*** Opening Data for review ***

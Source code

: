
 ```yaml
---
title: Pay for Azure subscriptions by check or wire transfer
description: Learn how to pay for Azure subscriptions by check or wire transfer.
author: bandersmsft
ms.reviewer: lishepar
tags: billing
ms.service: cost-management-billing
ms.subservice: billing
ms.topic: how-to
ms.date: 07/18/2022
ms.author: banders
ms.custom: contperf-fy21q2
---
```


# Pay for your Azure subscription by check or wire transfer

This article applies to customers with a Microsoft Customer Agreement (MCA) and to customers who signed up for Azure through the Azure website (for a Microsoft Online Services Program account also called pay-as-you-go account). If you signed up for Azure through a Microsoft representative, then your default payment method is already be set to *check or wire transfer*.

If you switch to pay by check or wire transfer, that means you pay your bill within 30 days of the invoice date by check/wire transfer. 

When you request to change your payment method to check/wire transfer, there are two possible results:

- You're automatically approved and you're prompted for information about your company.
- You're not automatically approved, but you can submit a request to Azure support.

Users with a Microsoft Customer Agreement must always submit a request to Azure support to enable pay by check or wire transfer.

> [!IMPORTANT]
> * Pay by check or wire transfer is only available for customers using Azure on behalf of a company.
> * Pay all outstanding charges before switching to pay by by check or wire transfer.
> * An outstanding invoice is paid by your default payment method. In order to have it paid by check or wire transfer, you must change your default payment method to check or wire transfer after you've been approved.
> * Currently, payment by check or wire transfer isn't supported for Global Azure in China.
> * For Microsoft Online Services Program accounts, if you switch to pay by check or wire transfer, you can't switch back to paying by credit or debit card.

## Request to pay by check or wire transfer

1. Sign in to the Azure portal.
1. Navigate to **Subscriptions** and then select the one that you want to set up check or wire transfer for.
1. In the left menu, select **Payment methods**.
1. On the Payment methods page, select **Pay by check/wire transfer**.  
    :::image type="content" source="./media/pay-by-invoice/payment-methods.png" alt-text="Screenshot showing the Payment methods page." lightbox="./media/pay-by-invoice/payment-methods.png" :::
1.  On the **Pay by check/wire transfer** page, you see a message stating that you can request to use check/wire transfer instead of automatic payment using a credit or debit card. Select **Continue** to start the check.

*** Closing Data for review ***

Assignment >> Transcribe the material above in its entirety. Match it exactly.

Answer box >>
Source code

:
 ```yaml
---
title: Pay for Azure subscriptions by check or wire transfer
description: Learn how to pay for Azure subscriptions by check or wire transfer.
author: bandersmsft
ms.reviewer: lishepar
tags: billing
ms.service: cost-management-billing
ms.subservice: billing
ms.topic: how-to
ms.date: 07/18/2022
ms.author: banders
ms.custom: contperf-fy21q2
---
```


# Pay for your Azure subscription by check or wire transfer

This article applies to customers with a Microsoft Customer Agreement (MCA) and to customers who signed up for Azure through the Azure website (for a Microsoft Online Services Program account also called pay-as-you-go account). If you signed up for Azure through a Microsoft representative, then your default payment method is already be set to *check or wire transfer*.

If you switch to pay by check or wire transfer, that means you pay your bill within 30 days of the invoice date by check/wire transfer. 

When you request to change your payment method to check/wire transfer, there are two possible results:

- You're automatically approved and you're prompted for information about your company.
- You're not automatically approved, but you can submit a request to Azure support.

Users with a Microsoft Customer Agreement must always submit a request to Azure support to enable pay by check or wire transfer.

> [!IMPORTANT]
> * Pay by check or wire transfer is only available for customers using Azure on behalf of a company.
> * Pay all outstanding charges before switching to pay by by check or wire transfer.
> * An outstanding invoice is paid by your default payment method. In order to have it paid by check or wire transfer, you must change your default payment method to check or wire transfer after you've been approved.
> * Currently, payment by check or wire transfer isn't supported for Global Azure in China.
> * For Microsoft Online Services Program accounts, if you switch to pay by check or wire transfer, you can't switch back to paying by credit or debit card.

## Request to pay by check or wire transfer

1. Sign in to the Azure portal.
1. Navigate to **Subscriptions** and then select the one that you want to set up check or wire transfer for.
1. In the left menu, select **Payment methods**.
1. On the Payment methods page, select **Pay by check/wire transfer**.  
    :::image type="content" source="./media/pay-by-invoice/payment-methods.png" alt-text="Screenshot showing the Payment methods page." lightbox="./media/pay-by-invoice/payment-methods.png" :::
1.  On the **Pay by check/wire transfer** page, you see a message stating that you can request to use check/wire transfer instead of automatic payment using a credit or debit card. Select **Continue** to start the check.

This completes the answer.